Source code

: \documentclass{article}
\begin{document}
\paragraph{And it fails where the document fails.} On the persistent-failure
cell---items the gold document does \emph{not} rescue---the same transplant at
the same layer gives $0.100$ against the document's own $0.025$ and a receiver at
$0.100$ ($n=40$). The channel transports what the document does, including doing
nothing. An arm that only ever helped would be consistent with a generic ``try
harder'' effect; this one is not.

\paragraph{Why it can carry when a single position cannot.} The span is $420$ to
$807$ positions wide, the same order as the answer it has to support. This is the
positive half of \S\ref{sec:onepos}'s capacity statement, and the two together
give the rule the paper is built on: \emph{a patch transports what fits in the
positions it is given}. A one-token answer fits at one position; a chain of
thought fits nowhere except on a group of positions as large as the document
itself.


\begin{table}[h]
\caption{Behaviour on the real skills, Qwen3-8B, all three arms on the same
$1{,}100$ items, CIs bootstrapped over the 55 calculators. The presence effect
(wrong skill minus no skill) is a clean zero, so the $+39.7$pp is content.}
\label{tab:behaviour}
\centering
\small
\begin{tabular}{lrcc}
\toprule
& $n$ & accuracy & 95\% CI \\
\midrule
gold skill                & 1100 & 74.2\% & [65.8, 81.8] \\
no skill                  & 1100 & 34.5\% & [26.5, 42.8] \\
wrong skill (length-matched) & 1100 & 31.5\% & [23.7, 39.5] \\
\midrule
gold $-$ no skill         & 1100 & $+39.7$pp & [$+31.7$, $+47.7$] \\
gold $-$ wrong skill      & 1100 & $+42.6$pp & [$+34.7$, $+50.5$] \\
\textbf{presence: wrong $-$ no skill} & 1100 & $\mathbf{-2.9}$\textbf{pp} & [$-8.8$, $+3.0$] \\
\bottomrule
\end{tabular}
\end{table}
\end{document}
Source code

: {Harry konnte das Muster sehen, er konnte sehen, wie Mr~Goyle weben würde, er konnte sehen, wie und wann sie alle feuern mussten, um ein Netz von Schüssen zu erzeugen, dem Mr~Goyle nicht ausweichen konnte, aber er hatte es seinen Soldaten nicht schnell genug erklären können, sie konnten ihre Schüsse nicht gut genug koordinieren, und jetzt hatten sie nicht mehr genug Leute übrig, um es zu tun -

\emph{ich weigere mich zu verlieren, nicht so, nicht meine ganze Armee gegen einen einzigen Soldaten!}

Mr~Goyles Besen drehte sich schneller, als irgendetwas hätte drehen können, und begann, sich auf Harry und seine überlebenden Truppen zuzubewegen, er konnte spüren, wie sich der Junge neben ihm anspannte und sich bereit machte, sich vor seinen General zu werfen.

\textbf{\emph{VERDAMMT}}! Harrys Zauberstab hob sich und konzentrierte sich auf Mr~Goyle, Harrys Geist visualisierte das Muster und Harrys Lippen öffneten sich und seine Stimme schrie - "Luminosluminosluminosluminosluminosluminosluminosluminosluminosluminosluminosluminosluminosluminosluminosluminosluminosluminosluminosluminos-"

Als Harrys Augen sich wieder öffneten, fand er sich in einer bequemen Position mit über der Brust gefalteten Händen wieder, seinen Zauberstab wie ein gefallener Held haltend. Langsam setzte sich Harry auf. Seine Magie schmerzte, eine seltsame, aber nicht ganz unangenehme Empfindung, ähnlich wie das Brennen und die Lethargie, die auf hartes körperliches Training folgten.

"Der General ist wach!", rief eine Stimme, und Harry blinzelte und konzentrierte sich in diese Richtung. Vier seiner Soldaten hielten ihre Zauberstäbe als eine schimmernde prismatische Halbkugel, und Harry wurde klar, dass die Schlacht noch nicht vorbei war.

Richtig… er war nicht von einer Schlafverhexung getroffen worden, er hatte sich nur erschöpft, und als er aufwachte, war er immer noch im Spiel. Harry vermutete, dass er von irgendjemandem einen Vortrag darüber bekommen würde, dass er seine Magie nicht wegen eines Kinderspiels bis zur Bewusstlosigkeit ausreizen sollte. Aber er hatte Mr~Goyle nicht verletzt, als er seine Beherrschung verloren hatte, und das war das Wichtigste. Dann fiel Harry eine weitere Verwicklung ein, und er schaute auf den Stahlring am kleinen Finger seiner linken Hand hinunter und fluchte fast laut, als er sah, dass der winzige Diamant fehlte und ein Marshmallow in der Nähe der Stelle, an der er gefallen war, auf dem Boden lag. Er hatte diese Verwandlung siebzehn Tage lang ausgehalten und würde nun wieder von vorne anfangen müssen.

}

### REQUIRED ACTION
When the word "General" appears in a line of the listing, pull that line out.

### COMPLETED TASK
Mr~Goyles Besen drehte sich schneller, als irgendetwas hätte drehen können, und begann, sich auf Harry und seine überlebenden Truppen zuzubewegen, er konnte spüren, wie sich der Junge neben ihm anspannte und sich bereit machte, sich vor seinen General zu werfen.
"Der General ist wach!", rief eine Stimme, und Harry blinzelte und konzentrierte sich in diese Richtung. Vier seiner Soldaten hielten ihre Zauberstäbe als eine schimmernde prismatische Halbkugel, und Harry wurde klar, dass die Schlacht noch nicht vorbei war.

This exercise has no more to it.